(Data excerpts)
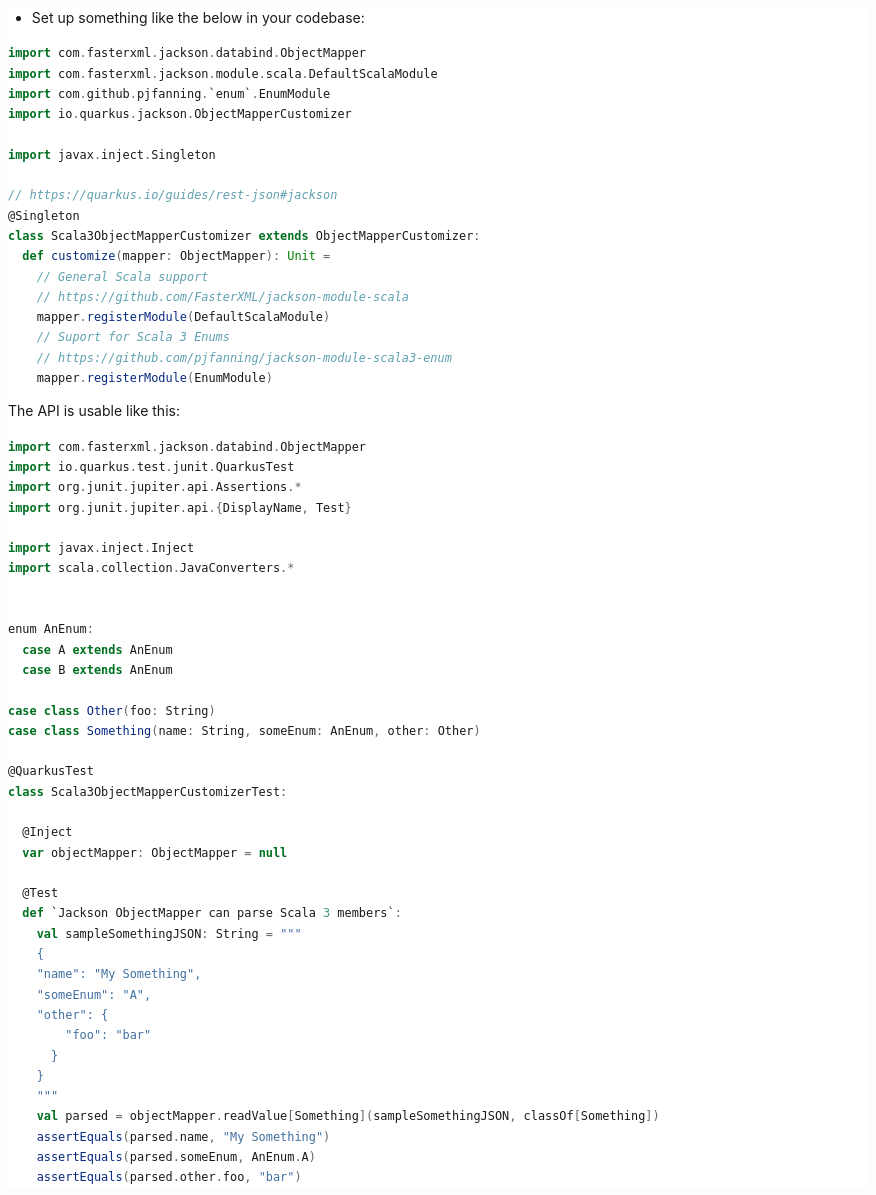 - Set up something like the below in your codebase:
  
```scala
import com.fasterxml.jackson.databind.ObjectMapper
import com.fasterxml.jackson.module.scala.DefaultScalaModule
import com.github.pjfanning.`enum`.EnumModule
import io.quarkus.jackson.ObjectMapperCustomizer

import javax.inject.Singleton

// https://quarkus.io/guides/rest-json#jackson
@Singleton
class Scala3ObjectMapperCustomizer extends ObjectMapperCustomizer:
  def customize(mapper: ObjectMapper): Unit =
    // General Scala support
    // https://github.com/FasterXML/jackson-module-scala
    mapper.registerModule(DefaultScalaModule)
    // Suport for Scala 3 Enums
    // https://github.com/pjfanning/jackson-module-scala3-enum
    mapper.registerModule(EnumModule)
```

The API is usable like this:

```scala
import com.fasterxml.jackson.databind.ObjectMapper
import io.quarkus.test.junit.QuarkusTest
import org.junit.jupiter.api.Assertions.*
import org.junit.jupiter.api.{DisplayName, Test}

import javax.inject.Inject
import scala.collection.JavaConverters.*


enum AnEnum:
  case A extends AnEnum
  case B extends AnEnum

case class Other(foo: String)
case class Something(name: String, someEnum: AnEnum, other: Other)

@QuarkusTest
class Scala3ObjectMapperCustomizerTest:

  @Inject
  var objectMapper: ObjectMapper = null

  @Test
  def `Jackson ObjectMapper can parse Scala 3 members`:
    val sampleSomethingJSON: String = """
    {
    "name": "My Something",
    "someEnum": "A",
    "other": {
        "foo": "bar"
      } 
    }
    """
    val parsed = objectMapper.readValue[Something](sampleSomethingJSON, classOf[Something])
    assertEquals(parsed.name, "My Something")
    assertEquals(parsed.someEnum, AnEnum.A)
    assertEquals(parsed.other.foo, "bar")
```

[REQUIREMENT] Where an image appears in the data, skip it, and return the rest verbatim.

[WORKED SOLUTION]
 - Set up something like the below in your codebase:
  
```scala
import com.fasterxml.jackson.databind.ObjectMapper
import com.fasterxml.jackson.module.scala.DefaultScalaModule
import com.github.pjfanning.`enum`.EnumModule
import io.quarkus.jackson.ObjectMapperCustomizer

import javax.inject.Singleton

// https://quarkus.io/guides/rest-json#jackson
@Singleton
class Scala3ObjectMapperCustomizer extends ObjectMapperCustomizer:
  def customize(mapper: ObjectMapper): Unit =
    // General Scala support
    // https://github.com/FasterXML/jackson-module-scala
    mapper.registerModule(DefaultScalaModule)
    // Suport for Scala 3 Enums
    // https://github.com/pjfanning/jackson-module-scala3-enum
    mapper.registerModule(EnumModule)
```

The API is usable like this:

```scala
import com.fasterxml.jackson.databind.ObjectMapper
import io.quarkus.test.junit.QuarkusTest
import org.junit.jupiter.api.Assertions.*
import org.junit.jupiter.api.{DisplayName, Test}

import javax.inject.Inject
import scala.collection.JavaConverters.*


enum AnEnum:
  case A extends AnEnum
  case B extends AnEnum

case class Other(foo: String)
case class Something(name: String, someEnum: AnEnum, other: Other)

@QuarkusTest
class Scala3ObjectMapperCustomizerTest:

  @Inject
  var objectMapper: ObjectMapper = null

  @Test
  def `Jackson ObjectMapper can parse Scala 3 members`:
    val sampleSomethingJSON: String = """
    {
    "name": "My Something",
    "someEnum": "A",
    "other": {
        "foo": "bar"
      } 
    }
    """
    val parsed = objectMapper.readValue[Something](sampleSomethingJSON, classOf[Something])
    assertEquals(parsed.name, "My Something")
    assertEquals(parsed.someEnum, AnEnum.A)
    assertEquals(parsed.other.foo, "bar")
```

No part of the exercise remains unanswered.